The task: Could you copy every line of the data that contains "postanki"?

——

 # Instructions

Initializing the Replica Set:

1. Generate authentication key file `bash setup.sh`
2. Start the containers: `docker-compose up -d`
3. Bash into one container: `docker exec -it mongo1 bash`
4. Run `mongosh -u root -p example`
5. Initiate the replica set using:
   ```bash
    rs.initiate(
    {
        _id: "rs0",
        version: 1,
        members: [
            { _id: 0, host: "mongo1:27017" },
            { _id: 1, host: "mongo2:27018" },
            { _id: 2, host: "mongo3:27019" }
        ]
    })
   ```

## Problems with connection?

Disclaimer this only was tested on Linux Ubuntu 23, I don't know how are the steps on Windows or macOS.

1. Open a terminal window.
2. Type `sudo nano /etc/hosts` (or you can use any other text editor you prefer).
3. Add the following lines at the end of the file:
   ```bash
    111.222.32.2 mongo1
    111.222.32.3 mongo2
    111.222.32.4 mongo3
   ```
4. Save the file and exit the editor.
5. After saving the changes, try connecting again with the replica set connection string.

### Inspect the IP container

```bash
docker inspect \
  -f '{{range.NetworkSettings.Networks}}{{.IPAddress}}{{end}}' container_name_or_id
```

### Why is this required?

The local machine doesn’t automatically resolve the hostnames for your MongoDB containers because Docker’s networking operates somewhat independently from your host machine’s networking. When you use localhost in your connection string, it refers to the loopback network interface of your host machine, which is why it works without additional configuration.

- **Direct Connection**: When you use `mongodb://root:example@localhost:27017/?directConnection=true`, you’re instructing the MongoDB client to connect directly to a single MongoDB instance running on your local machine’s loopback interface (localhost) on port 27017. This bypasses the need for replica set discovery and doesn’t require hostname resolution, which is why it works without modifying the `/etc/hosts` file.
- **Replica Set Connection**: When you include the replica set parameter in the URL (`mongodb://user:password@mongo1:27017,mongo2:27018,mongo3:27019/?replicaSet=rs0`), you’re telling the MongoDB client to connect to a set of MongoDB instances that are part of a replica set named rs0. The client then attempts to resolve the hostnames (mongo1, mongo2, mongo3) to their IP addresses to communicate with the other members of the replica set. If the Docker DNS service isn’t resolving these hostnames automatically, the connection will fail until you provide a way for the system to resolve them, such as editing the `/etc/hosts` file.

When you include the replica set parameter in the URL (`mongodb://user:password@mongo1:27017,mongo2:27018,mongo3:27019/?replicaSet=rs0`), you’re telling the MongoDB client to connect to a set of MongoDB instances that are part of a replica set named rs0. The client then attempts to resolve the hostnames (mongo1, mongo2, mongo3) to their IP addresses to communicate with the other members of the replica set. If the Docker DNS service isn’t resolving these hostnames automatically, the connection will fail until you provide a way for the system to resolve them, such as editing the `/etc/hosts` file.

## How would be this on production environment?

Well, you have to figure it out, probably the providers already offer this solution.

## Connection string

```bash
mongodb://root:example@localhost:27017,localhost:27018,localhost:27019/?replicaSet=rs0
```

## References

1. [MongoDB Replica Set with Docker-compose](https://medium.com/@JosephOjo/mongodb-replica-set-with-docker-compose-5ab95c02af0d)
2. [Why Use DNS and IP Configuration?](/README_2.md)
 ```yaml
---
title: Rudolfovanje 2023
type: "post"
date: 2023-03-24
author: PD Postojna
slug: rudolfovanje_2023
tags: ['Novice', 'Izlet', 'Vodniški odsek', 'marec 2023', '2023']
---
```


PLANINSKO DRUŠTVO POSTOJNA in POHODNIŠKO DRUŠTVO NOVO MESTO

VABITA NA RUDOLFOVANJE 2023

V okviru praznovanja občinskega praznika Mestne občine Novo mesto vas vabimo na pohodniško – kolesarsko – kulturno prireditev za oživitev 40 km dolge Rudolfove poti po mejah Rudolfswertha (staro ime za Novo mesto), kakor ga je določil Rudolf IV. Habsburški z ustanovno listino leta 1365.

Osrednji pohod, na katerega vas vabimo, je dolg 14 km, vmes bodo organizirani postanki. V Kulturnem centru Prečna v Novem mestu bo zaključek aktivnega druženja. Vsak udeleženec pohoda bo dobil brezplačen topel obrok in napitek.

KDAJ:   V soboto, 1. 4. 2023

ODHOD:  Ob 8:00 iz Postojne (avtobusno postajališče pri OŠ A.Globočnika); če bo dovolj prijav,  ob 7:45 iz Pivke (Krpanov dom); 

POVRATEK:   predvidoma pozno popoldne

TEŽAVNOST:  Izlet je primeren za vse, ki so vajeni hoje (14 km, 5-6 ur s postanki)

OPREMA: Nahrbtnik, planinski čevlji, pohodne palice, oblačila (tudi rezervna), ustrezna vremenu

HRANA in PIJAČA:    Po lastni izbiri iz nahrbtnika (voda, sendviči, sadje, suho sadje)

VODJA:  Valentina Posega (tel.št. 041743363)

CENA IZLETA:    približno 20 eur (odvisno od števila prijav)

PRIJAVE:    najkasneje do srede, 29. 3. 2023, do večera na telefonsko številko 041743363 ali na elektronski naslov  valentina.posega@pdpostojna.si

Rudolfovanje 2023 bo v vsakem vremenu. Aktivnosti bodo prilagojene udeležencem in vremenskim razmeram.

——

Response to this task:
Osrednji pohod, na katerega vas vabimo, je dolg 14 km, vmes bodo organizirani postanki. V Kulturnem centru Prečna v Novem mestu bo zaključek aktivnega druženja. Vsak udeleženec pohoda bo dobil brezplačen topel obrok in napitek.
TEŽAVNOST:  Izlet je primeren za vse, ki so vajeni hoje (14 km, 5-6 ur s postanki)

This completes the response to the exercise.